No son pocos los beneficiados con los proyectos sociales que declaran: «me siento orgulloso, no porque ahora puedo comer mejor y viajar en avión, cosa que antes no podía hacer, sino porque ahora he recuperado mi dignidad». Ese es el más alto valor político y moral que un gobierno puede presentar: no solo garantizar la vida del pueblo, sino hacerle sentirse digno, participante de la sociedad.
Ningún gobierno anterior en nuestra historia consiguió esta hazaña memorable. No había condiciones para realizarla porque nunca hubo interés en hacer de las masas explotadas de indígenas, esclavos y colonos pobres, un pueblo consciente y actuante en la construcción de un proyecto-Brasil. Lo importante era mantener la masa como masa, sin posibilidad de salir de la condición de masa, pues así no podría amenazar el poder de las clases dominantes, conservadoras y altamente insensibles a los padecimientos del prójimo. Esas élites no aman a la masa empobrecida, pero tienen pavor de un pueblo que piensa.
Para conocer esta anti-historia aconsejo a los políticos, a los investigadores y a los lectores que lean el estudio más minucioso que conozco: La política de conciliación: historia cruenta e incruenta, un largo capítulo de 88 páginas del clásico Conciliação e reforma no Brasil de José Honório Rodrigues (1965 pp. 23-111). En él se narra cómo la dominación de clase en Brasil, desde Mende de Sá hasta los tiempos modernos, fue extremadamente violenta y sanguinaria, con muchos fusilamientos y ahorcamientos y hasta guerras oficiales de exterminio dirigidas contra tribus indígenas, como contra los botocudos en 1808.
También sería falso pensar que las víctimas tuvieron un comportamiento conformista. Al contrario, reaccionaron también con violencia. Fue la masa indígena y negra, mestiza y cabocla la que más luchó y fue cruelmente reprimida, sin ninguna piedad cristiana. Nuestro suelo quedó empapado de sangre.
Las minorías ricas y dominantes elaboraron una estrategia de conciliación entre sí, por encima de la cabeza del pueblo y contra el pueblo, para mantener la dominación. La estratagema fue siempre la misma. Como escribió Marcel Burstztyn (O pais da alianças: as elites e o continuismo no Brasil, 1990): «el juego nunca cambió; apenas se barajaron de otra manera las cartas de la misma y única baraja».

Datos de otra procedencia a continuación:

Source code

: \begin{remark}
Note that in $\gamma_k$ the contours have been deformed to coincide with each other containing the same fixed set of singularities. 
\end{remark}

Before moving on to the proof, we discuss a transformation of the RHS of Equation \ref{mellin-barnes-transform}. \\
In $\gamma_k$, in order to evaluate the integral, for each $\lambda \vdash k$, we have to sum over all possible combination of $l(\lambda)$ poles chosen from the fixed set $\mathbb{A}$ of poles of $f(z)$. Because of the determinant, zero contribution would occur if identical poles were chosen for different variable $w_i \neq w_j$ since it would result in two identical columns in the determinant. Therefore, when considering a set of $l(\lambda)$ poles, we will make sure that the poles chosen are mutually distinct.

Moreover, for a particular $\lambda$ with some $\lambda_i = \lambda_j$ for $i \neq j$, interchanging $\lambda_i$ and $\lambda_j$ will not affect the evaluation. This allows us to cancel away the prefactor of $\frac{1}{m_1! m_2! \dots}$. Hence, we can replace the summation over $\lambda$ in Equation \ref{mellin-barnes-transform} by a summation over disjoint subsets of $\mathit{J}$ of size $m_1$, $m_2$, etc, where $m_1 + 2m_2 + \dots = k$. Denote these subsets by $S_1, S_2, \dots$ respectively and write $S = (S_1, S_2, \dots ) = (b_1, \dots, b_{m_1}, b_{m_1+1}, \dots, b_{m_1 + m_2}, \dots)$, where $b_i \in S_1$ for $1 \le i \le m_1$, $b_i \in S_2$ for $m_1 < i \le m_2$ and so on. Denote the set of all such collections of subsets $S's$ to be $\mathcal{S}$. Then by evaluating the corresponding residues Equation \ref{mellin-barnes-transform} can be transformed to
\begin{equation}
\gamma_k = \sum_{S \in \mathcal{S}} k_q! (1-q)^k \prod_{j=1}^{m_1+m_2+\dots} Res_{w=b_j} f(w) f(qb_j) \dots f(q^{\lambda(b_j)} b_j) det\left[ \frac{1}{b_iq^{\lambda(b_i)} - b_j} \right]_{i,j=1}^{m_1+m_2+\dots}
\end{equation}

Fue a partir de la política colonial, continuada hasta fecha reciente, cuando se lanzaron las bases estructurales de la exclusión en Brasil, como lo han reflejado grandes historiadores, especialmente Simon Schwartzman con su Bases do autoritarismo brasileiro (1982) y Darcy Ribeiro con su grandioso O povo brasileiro (1995).
Existe, pues, con raíces profundas, un desprecio hacia el pueblo, nos guste o no. Ese desprecio alcanza al nordestino, tenido por ignorante (cuando a mi modo de ver es extremadamente inteligente, vean sus escritores y artistas), a los afrodescendientes, a los pobres económicos en general, a los moradores de favelas (comunidades), y a aquellos que tienen otra opción sexual.
Pero gracias a las políticas sociales del PT irrumpió un cambio profundo: los que no eran comenzaron a ser. Pudieron comprar sus casas, su cochecito, entraron en los centros comerciales, viajaron en avión en gran número, tuvieron acceso a bienes antes exclusivos de las élites económicas.
Según el investigador Márcio Pochmann en su Atlas da Desigualdade social no Brasil: el 45% de todo el ingreso y la riqueza nacionales se lo apropian solamente 5 mil familias extensas. Estas son nuestras élites. Viven de rentas y de la especulación financiera, por lo tanto, ganan dinero sin trabajo. Poco o nada invierten en la producción para fomentar un desarrollo necesario y sostenible.
Ven, temerosas, la ascensión de las clases populares y de su poder. Estas invaden sus lugares exclusivos. En el fondo, comienza a haber una pequeña democratización de los espacios.
Esas élites han formado actualmente un bloque histórico cuya base está formada por los grandes medios de comunicación empresariales, periódicos, canales de radio y de televisión, altamente censuradores del pueblo, pues le ocultan hechos importantes, banqueros, empresarios centrados en los beneficios, poco importa la destrucción de la naturaleza, e ideólogos (no son intelectuales) especializados en criticar todo lo que ven del gobierno del PT y en proporcionar superficialidades intelectuales en defensa del statu quo.
Esta constelación anti-popular y hasta anti-Brasil suscita, nutre y difunde odio al PT como expresión del odio contra aquellos que Jesús llamó “mis hermanos y hermanas menores”.
Como teólogo me pregunto angustiado: en su gran mayoría esas élites son de cristianos y de católicos. ¿Cómo combinan esta práctica perversa con el mensaje de Jesús? ¿Qué es lo que enseñan las muchas universidades católicas y los cientos de escuelas cristianas para permitir que surja ese movimiento blasfemo, pues alcanza al propio Dios que es amor y compasión y que tomó partido por los que gritan por vida y por justicia?
Pero entiendo, pues para ellas vale el dicho español: entre Dios y el dinero, lo segundo es lo primero. Infelizmente.